Directions for this task:
Would you set down each line of the data below exactly?

Records for this task:
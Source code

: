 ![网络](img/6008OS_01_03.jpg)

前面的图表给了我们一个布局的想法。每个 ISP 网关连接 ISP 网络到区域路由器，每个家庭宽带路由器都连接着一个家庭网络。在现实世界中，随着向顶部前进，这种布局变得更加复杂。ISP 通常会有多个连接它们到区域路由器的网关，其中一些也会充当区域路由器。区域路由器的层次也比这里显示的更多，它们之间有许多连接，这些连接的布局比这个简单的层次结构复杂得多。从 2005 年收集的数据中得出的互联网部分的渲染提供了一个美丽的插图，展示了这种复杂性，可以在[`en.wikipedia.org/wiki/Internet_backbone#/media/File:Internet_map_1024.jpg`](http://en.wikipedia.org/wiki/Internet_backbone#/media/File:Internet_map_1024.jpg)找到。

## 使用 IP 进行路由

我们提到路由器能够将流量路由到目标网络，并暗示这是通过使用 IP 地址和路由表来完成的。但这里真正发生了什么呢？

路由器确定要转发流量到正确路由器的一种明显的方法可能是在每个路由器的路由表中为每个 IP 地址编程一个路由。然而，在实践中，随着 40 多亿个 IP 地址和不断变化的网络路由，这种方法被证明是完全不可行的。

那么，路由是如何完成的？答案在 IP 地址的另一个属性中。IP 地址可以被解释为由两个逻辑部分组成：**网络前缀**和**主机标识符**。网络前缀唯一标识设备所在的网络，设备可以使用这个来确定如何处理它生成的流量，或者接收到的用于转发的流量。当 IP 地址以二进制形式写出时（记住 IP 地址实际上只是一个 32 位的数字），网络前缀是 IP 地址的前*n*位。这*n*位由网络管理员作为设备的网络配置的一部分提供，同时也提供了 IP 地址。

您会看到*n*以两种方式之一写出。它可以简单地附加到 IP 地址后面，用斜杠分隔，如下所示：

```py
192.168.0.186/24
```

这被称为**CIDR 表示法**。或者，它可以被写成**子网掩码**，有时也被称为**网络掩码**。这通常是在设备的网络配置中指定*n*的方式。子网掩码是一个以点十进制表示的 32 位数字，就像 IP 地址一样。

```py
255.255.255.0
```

Answer box:
Source code

: ![网络](img/6008OS_01_03.jpg)

前面的图表给了我们一个布局的想法。每个 ISP 网关连接 ISP 网络到区域路由器，每个家庭宽带路由器都连接着一个家庭网络。在现实世界中，随着向顶部前进，这种布局变得更加复杂。ISP 通常会有多个连接它们到区域路由器的网关，其中一些也会充当区域路由器。区域路由器的层次也比这里显示的更多，它们之间有许多连接，这些连接的布局比这个简单的层次结构复杂得多。从 2005 年收集的数据中得出的互联网部分的渲染提供了一个美丽的插图，展示了这种复杂性，可以在[`en.wikipedia.org/wiki/Internet_backbone#/media/File:Internet_map_1024.jpg`](http://en.wikipedia.org/wiki/Internet_backbone#/media/File:Internet_map_1024.jpg)找到。

## 使用 IP 进行路由

我们提到路由器能够将流量路由到目标网络，并暗示这是通过使用 IP 地址和路由表来完成的。但这里真正发生了什么呢？

路由器确定要转发流量到正确路由器的一种明显的方法可能是在每个路由器的路由表中为每个 IP 地址编程一个路由。然而，在实践中，随着 40 多亿个 IP 地址和不断变化的网络路由，这种方法被证明是完全不可行的。

那么，路由是如何完成的？答案在 IP 地址的另一个属性中。IP 地址可以被解释为由两个逻辑部分组成：**网络前缀**和**主机标识符**。网络前缀唯一标识设备所在的网络，设备可以使用这个来确定如何处理它生成的流量，或者接收到的用于转发的流量。当 IP 地址以二进制形式写出时（记住 IP 地址实际上只是一个 32 位的数字），网络前缀是 IP 地址的前*n*位。这*n*位由网络管理员作为设备的网络配置的一部分提供，同时也提供了 IP 地址。

您会看到*n*以两种方式之一写出。它可以简单地附加到 IP 地址后面，用斜杠分隔，如下所示：

```py
192.168.0.186/24
```

这被称为**CIDR 表示法**。或者，它可以被写成**子网掩码**，有时也被称为**网络掩码**。这通常是在设备的网络配置中指定*n*的方式。子网掩码是一个以点十进制表示的 32 位数字，就像 IP 地址一样。

```py
255.255.255.0
```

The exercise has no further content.